Brief:
Your response should be a copy of each line in the listing below that includes the word "nfcSend".

· · · ·

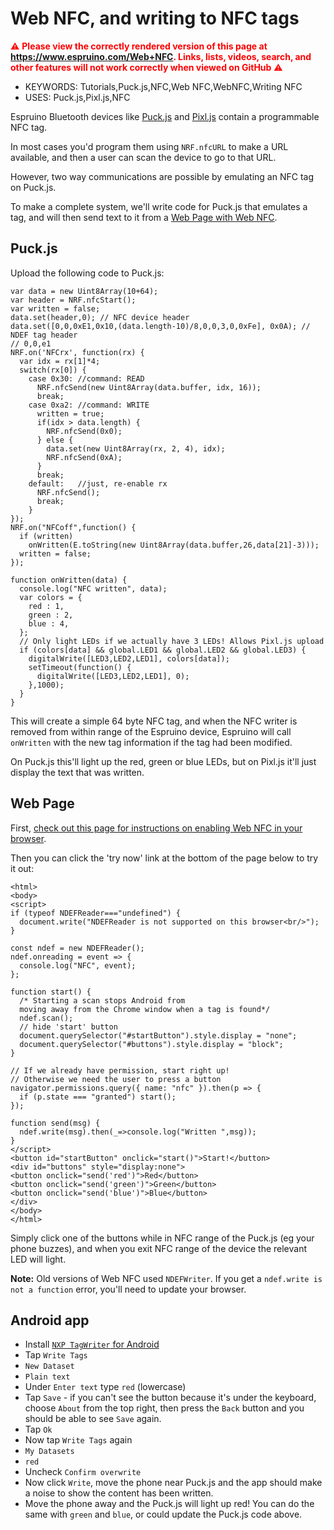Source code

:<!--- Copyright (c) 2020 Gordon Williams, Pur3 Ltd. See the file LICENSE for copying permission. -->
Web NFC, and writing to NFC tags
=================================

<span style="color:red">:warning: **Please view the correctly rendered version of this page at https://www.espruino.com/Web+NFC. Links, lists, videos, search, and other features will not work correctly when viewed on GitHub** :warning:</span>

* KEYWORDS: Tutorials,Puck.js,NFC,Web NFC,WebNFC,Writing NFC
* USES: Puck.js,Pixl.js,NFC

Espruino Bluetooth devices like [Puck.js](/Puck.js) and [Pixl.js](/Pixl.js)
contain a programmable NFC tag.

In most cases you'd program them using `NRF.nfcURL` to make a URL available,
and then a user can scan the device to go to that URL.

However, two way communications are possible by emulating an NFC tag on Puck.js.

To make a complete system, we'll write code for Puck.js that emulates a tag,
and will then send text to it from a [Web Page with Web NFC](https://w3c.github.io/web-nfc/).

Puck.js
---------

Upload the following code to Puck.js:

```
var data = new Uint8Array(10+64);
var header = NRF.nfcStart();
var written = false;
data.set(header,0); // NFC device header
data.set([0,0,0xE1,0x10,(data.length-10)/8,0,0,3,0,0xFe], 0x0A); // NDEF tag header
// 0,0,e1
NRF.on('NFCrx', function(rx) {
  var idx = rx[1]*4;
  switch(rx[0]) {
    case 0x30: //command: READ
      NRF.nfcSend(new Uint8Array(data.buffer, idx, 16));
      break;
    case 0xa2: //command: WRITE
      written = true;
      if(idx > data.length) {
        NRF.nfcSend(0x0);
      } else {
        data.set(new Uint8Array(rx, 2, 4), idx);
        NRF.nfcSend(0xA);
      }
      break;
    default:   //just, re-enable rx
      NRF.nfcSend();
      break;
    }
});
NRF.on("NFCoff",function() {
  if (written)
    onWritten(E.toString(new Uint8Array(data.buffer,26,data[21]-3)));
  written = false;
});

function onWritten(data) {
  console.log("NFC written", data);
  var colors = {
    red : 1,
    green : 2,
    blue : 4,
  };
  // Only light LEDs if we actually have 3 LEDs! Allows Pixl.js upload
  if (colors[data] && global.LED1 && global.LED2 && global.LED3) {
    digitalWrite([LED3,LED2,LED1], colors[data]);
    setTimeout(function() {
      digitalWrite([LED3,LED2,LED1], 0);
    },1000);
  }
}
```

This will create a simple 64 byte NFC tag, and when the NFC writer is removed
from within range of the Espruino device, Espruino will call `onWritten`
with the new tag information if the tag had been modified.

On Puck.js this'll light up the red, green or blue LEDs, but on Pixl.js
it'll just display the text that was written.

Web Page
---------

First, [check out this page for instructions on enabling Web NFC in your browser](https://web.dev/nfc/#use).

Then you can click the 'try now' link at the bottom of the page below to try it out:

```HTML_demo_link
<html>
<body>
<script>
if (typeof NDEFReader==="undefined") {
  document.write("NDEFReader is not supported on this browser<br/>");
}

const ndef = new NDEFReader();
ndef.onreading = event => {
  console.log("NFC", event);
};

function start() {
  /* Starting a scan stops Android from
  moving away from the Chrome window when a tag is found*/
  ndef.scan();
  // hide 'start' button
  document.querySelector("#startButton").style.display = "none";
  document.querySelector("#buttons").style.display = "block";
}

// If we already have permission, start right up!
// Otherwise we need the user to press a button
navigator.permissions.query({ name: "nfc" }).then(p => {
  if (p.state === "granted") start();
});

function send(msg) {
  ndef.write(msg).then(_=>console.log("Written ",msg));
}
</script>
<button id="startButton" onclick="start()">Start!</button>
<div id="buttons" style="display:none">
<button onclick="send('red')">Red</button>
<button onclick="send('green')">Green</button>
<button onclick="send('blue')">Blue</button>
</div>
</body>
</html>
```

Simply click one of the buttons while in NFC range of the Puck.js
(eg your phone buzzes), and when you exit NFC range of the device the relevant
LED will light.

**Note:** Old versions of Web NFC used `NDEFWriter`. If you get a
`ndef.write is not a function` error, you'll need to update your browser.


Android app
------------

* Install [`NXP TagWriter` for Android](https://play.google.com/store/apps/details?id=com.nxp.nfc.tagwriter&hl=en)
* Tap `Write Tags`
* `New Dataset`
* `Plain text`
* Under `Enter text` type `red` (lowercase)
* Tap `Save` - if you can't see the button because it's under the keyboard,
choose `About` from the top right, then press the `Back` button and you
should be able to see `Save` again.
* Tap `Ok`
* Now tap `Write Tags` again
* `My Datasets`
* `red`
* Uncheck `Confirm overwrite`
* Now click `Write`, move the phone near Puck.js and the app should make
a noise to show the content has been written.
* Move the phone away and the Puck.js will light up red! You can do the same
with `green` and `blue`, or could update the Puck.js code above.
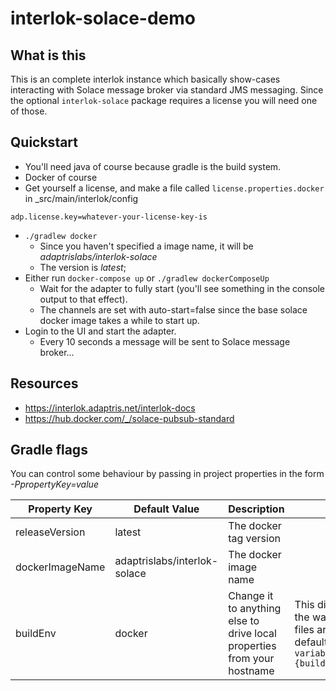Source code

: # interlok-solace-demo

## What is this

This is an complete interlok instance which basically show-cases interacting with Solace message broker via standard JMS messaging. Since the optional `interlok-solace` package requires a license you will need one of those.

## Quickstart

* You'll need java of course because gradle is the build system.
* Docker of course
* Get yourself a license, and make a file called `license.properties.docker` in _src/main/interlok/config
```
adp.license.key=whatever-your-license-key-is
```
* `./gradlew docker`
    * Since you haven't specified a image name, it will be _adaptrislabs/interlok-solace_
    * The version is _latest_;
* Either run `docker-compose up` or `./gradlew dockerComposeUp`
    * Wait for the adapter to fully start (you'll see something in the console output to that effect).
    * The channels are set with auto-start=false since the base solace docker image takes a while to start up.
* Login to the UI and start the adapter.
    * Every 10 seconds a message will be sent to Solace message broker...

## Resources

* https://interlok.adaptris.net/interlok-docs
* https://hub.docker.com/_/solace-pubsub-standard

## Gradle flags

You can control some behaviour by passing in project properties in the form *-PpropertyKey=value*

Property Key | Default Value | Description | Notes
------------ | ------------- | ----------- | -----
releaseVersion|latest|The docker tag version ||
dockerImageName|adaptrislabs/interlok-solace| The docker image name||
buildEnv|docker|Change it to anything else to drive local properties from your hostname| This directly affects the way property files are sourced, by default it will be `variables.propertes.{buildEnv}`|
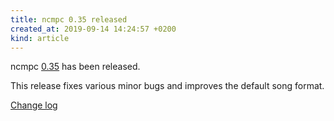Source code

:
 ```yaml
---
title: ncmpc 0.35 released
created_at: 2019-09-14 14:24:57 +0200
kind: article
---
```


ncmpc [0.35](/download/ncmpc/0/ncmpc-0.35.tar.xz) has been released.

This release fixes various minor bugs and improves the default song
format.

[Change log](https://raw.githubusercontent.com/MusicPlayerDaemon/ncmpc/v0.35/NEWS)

· · · ·

Task solution:
      NRF.nfcSend(new Uint8Array(data.buffer, idx, 16));
        NRF.nfcSend(0x0);
        NRF.nfcSend(0xA);
      NRF.nfcSend();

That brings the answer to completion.